Caereinion High School (Ysgol Uwchradd Caereinion) is an 11–18 mixed, bilingual community secondary school and sixth form in Llanfair Caereinion, Powys, Wales. It was established in 1894.

Spanish and French are offered up to A-Level, and A-Level students are also given the option of learning either Italian, German, Russian or Mandarin through the Welsh Baccalaureate Qualification scheme, a qualification which is designed to enhance Welsh pupils' key skills and appreciation of the country's heritage and history.

54% of the pupils are fluent Welsh speakers according to the latest Estyn inspection report.

The school closed in August 2022 and reopened as Ysgol Bro Caereinion, a new 3-18 school.

==Academics==
The school has excelled in examination results, both at GCSE and A-Level. In the inspection, it was noted that the school possessed a number of "outstanding features", including support for those with difficulty of learning.

Caereinion High School achieved all Grade 2 attributes, bar one category which was given a Grade 3.

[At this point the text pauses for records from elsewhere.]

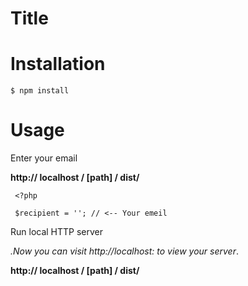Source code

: # Title



# Installation

```$ npm install```

# Usage

Enter your email

**http:// localhost / [path] / dist/**

```
 <?php 

 $recipient = ''; // <-- Your emeil
```
Run local HTTP server

<em>.Now you can visit http://localhost: to view your server</em>.

**http:// localhost / [path] / dist/**


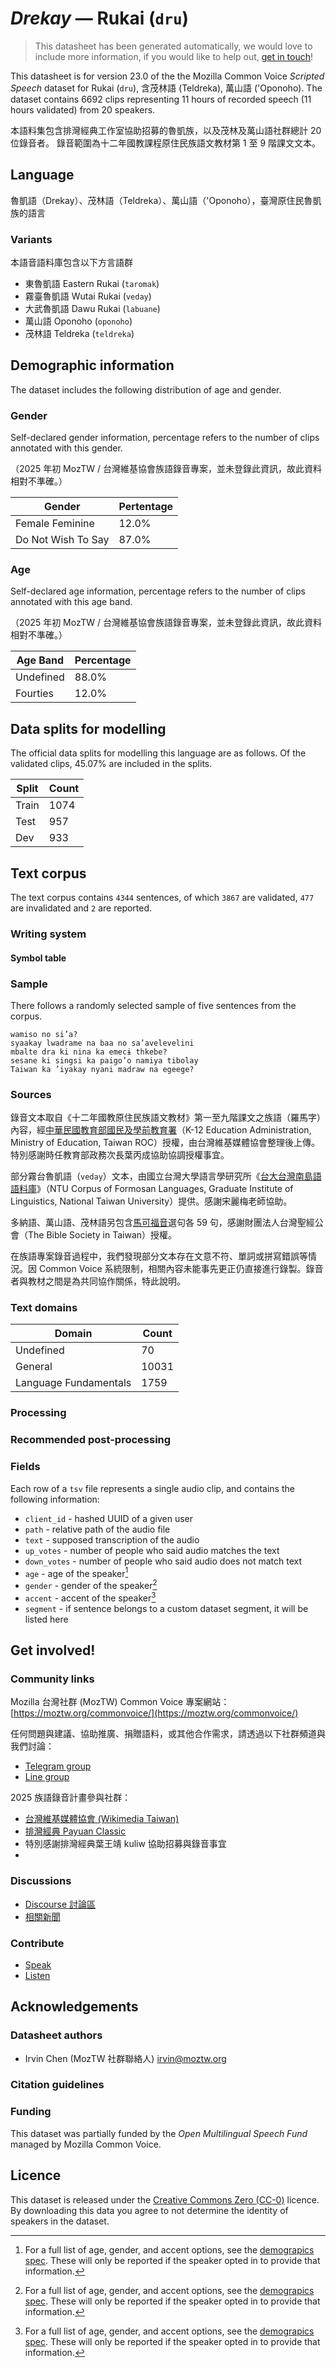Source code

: # *Drekay* &mdash; Rukai (`dru`)
> This datasheet has been generated automatically, we would love to include more information, if you would like to help out, [get in touch](https://github.com/common-voice/common-voice/blob/main/docs/COMMUNITIES.md)!

 This datasheet is for version 23.0 of the the Mozilla Common Voice *Scripted Speech* dataset 
for Rukai (`dru`), 含茂林語 (Teldreka), 萬山語 ('Oponoho). The dataset contains 6692 clips representing 11 hours of recorded
speech (11 hours validated) from 20 speakers.

本語料集包含排灣經典工作室協助招募的魯凱族，以及茂林及萬山語社群總計 20 位錄音者。
錄音範圍為十二年國教課程原住民族語文教材第 1 至 9 階課文文本。

## Language
<!-- {{LANGUAGE_DESCRIPTION}} -->
<!-- Provide a brief (1-2 paragraph) description of your language -->
魯凱語（Drekay）、茂林語（Teldreka）、萬山語（'Oponoho），臺灣原住民魯凱族的語言

### Variants
<!-- {{VARIANT_DESCRIPTION}} -->
<!-- @ OPTIONAL @ -->
<!-- Describe the variants (MCV variants) of your language -->
本語音語料庫包含以下方言語群

- 東魯凱語 Eastern Rukai (`taromak`)
- 霧臺魯凱語 Wutai Rukai (`veday`)
- 大武魯凱語 Dawu Rukai (`labuane`)
- 萬山語 Oponoho (`oponoho`)
- 茂林語 Teldreka (`teldreka`)

## Demographic information
The dataset includes the following distribution of age and gender.
<!-- You can get a lot of the information in this section from https://analyzer.cv-toolbox.web.tr/browse -->

### Gender
Self-declared gender information, percentage refers to the number of clips annotated with this gender.

（2025 年初 MozTW / 台灣維基協會族語錄音專案，並未登錄此資訊，故此資料相對不準確。）

| Gender | Pertentage |
|-|-|
| Female Feminine | 12.0% |
| Do Not Wish To Say | 87.0% |
<!-- {{GENDER_TABLE}} -->
<!-- @ AUTOMATICALLY GENERATED @ -->
<!-- | Gender | Frequency |
|--------|-----------|
| male, masculine | ? |
| undeclared | ? |
| female, feminine | ? | -->

### Age
Self-declared age information, percentage refers to the number of clips annotated with this age band.

（2025 年初 MozTW / 台灣維基協會族語錄音專案，並未登錄此資訊，故此資料相對不準確。）

| Age Band | Percentage |
|-|-|
| Undefined | 88.0% |
| Fourties | 12.0% |
<!-- {{AGE_TABLE}} -->
<!-- @ AUTOMATICALLY GENERATED @ -->
<!-- | Age band | Frequency |
|----------|-----------|
| teens | ? |
| twenties | ? |
| thirties | ? |
| fourties | ? |
| fifties | ? |
   ...if other age ranges are present in your data, add rows... -->

## Data splits for modelling
The official data splits for modelling this language are as follows. Of the validated clips, 45.07% are included in the splits.

 | Split | Count |
|-|-|
| Train | 1074 |
| Test | 957 |
| Dev | 933 |

## Text corpus
The text corpus contains `4344` sentences, of which `3867` are validated, `477` are invalidated and `2` are reported.
<!-- {{TEXT_CORPUS_DESCRIPTION}} -->
<!-- @ OPTIONAL @ -->
<!-- An overview of the text corpus, with information such as average length (in characters and words) of validated sentences. -->

### Writing system
<!-- {{WRITING_SYSTEM_DESCRIPTION}} -->
<!-- @ OPTIONAL @ -->
<!-- A description of the writing system (or writing systems) used in the text corpus -->

#### Symbol table
<!-- {{ALPHABET_TABLE}} -->
<!-- @ OPTIONAL @ -->
<!-- If the writing system is alphabetic, you can include the valid alphabet here -->

### Sample
There follows a randomly selected sample of five sentences from the corpus.

```
wamiso no si’a?
syaakay lwadrame na baa no sa’avelevelini
mbalte dra ki nina ka emecɨ thkebe?
sesane ki singsi ka paigo’o namiya tibolay
Taiwan ka ’iyakay nyani madraw na egeege?
```
<!-- {{SENTENCES_SAMPLE}} -->

### Sources
<!-- {{SOURCES_LIST}} -->
<!-- @ OPTIONAL @ -->
<!-- A list of sentence sources, can be curated to the top-N -->

錄音文本取自《十二年國教原住民族語文教材》第一至九階課文之族語（羅馬字）內容，經[中華民國教育部國民及學前教育署](https://www.k12ea.gov.tw)（K-12 Education Administration, Ministry of Education, Taiwan ROC）授權，由台灣維基媒體協會整理後上傳。特別感謝時任教育部政務次長葉丙成協助協調授權事宜。

部分霧台魯凱語（`veday`）文本，由國⽴台灣⼤學語⾔學研究所《[台⼤台灣南島語語料庫](https://corpus.linguistics.ntu.edu.tw/)》（NTU Corpus of Formosan Languages, Graduate Institute of Linguistics, National Taiwan University）提供。感謝宋麗梅老師協助。

多納語、萬山語、茂林語另包含[馬可福音](https://cb.fhl.net)選句各 59 句，感謝財團法人台灣聖經公會（The Bible Society in Taiwan）授權。

在族語專案錄音過程中，我們發現部分文本存在文意不符、單詞或拼寫錯誤等情況。因 Common Voice 系統限制，相關內容未能事先更正仍直接進行錄製。錄音者與教材之間是為共同協作關係，特此說明。

### Text domains
| Domain | Count |
|-|-|
| Undefined | 70 |
| General | 10031 |
| Language Fundamentals | 1759 |
<!-- {{TEXT_DOMAIN_DESCRIPTION}} -->
<!-- @ OPTIONAL @ -->
<!-- What text domains are represented in the corpus? -->

### Processing
<!-- {{PROCESSING_DESCRIPTION}} -->
<!-- @ OPTIONAL @ -->
<!-- How has the text data been processed -->

### Recommended post-processing
<!-- {{RECOMMENDED_POSTPROCESSING_DESCRIPTION}} -->
<!-- @ OPTIONAL @ -->
<!-- What should people do before they use the data, for example Unicode normalisation -->

### Fields
Each row of a `tsv` file represents a single audio clip, and contains the following information:

* `client_id` - hashed UUID of a given user
* `path` - relative path of the audio file
* `text` - supposed transcription of the audio
* `up_votes` - number of people who said audio matches the text
* `down_votes` - number of people who said audio does not match text
* `age` - age of the speaker[^1]
* `gender` - gender of the speaker[^1]
* `accent` - accent of the speaker[^1]
* `segment` - if sentence belongs to a custom dataset segment, it will be listed here

#### 
[^1]: For a full list of age, gender, and accent options, see the
[demograpics
spec](https://github.com/common-voice/common-voice/blob/main/web/src/stores/demographics.ts). These
will only be reported if the speaker opted in to provide that
information.

## Get involved!

### Community links

Mozilla 台灣社群 (MozTW) Common Voice 專案網站： [https://moztw.org/commonvoice/](https://moztw.org/commonvoice/)

任何問題與建議、協助推廣、捐贈語料，或其他合作需求，請透過以下社群頻道與我們討論：

- [Telegram group](https://t.me/+gvmHEcAtd-IwNzFl)
- [Line group](https://line.me/ti/g/_PLyjCSe_8)

2025 族語錄音計畫參與社群：

- [台灣維基媒體協會 (Wikimedia Taiwan)](https://www.facebook.com/wikimedia.tw)
- [排灣經典 Payuan Classic](https://www.facebook.com/PayuanClassic/)
- 特別感謝排灣經典葉王靖 kuliw 協助招募與錄音事宜
- 
<!-- {{COMMUNITY_LINKS_LIST}} -->
<!-- @ OPTIONAL @ -->
<!-- Links to community chats / fora -->

### Discussions
<!-- {{DISCUSSION_LINKS_LIST}} -->
<!-- @ OPTIONAL @ -->
<!-- Any links to discussions, for example on Discourse or other fora or blogs can be included here -->

* [Discourse 討論區](https://discourse.mozilla.org/c/voice/zh-tw/286)
* [相關新聞](https://hackmd.io/@moztw/common-voice-news)

### Contribute
* [Speak](https://commonvoice.mozilla.org/dru/speak)
* [Listen](https://commonvoice.mozilla.org/dru/listen)
<!-- {{CONTRIBUTE_LINKS_LIST}} -->
<!-- Here you can include links for how to contribute to the dataset -->

## Acknowledgements

### Datasheet authors
<!-- {{DATASHEET_AUTHORS_LIST}} -->
<!-- A list in the format of: Your Name <email@email.com> -->
 - Irvin Chen (MozTW 社群聯絡人) <irvin@moztw.org>

### Citation guidelines
<!-- {{CITATION_DESCRIPTION}} -->
<!-- @ OPTIONAL @ -->
<!-- If you published a paper and would like people to cite it, you can include the BiBTeX here -->

### Funding
This dataset was partially funded by the *Open Multilingual Speech Fund* managed by Mozilla Common Voice.
<!-- {{FUNDING_DESCRIPTION}} -->
<!-- @ OPTIONAL @ -->
<!-- If you received any funding, you can include the acknowledgement here -->

## Licence
This dataset is released under the [Creative Commons Zero (CC-0)](https://creativecommons.org/public-domain/cc0/) licence. By downloading this data
you agree to not determine the identity of speakers in the dataset.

The school includes a 5×60 officer. 5×60 is a scheme designed for schools in the country to encourage young people to take part in 60 minutes of physical activity daily. Next door to the school is the town's leisure centre, consisting of squash courts, a fitness suite, a gymnasium and a sports hall. The school has a sound relationship with the centre's management, and pupils use the centre's facilities for PE lessons, as well as for extra-curricular activities during the lunch hour and after school.

The school has had great success at the annual Urdd Eisteddfod, a competitive cultural event which encompasses literature and music performances, in choral, orchestral, and recitation competitions.

==Sports==
Sport has become a prominent feature of the school's face. The under-18 boys' team won the Welsh School's Minute Maid Cup in 2009 (the school winning 4-1 on penalties). The team that was victorious starred two young men who went on to be capped for Welsh School's under 18s; Steffan Jones and Ross Frame, both of Llanfair Caereinion, enjoyed subsequent successes on the international level.

Katie Griffiths has gone on to represent Wales in hockey and football, while Huw Jones enjoys a so far successful international career in table tennis, and Aled Humphreys competes in bowls. Catrin Thomas has displayed outstanding achievements in the field of athletics, winning several gold and silver medals. Owain Williams has represented North Wales and Powys in rugby union at the under 17s level, and many youngsters including James Harding represent the North Wales team at the under 18s level.

==Collaboration==
The school collaborates with the nearby Llanfyllin High School and Welshpool High School in the Trisgol partnership. This involves the sharing of A-level courses with the aim of increasing the number of courses on offer. A number of sixth-form students travel to the other schools for particular courses, as well as students from the other schools travelling to Caereinion. Students at the school also travel to NPTC's Newtown campus to access vocational courses.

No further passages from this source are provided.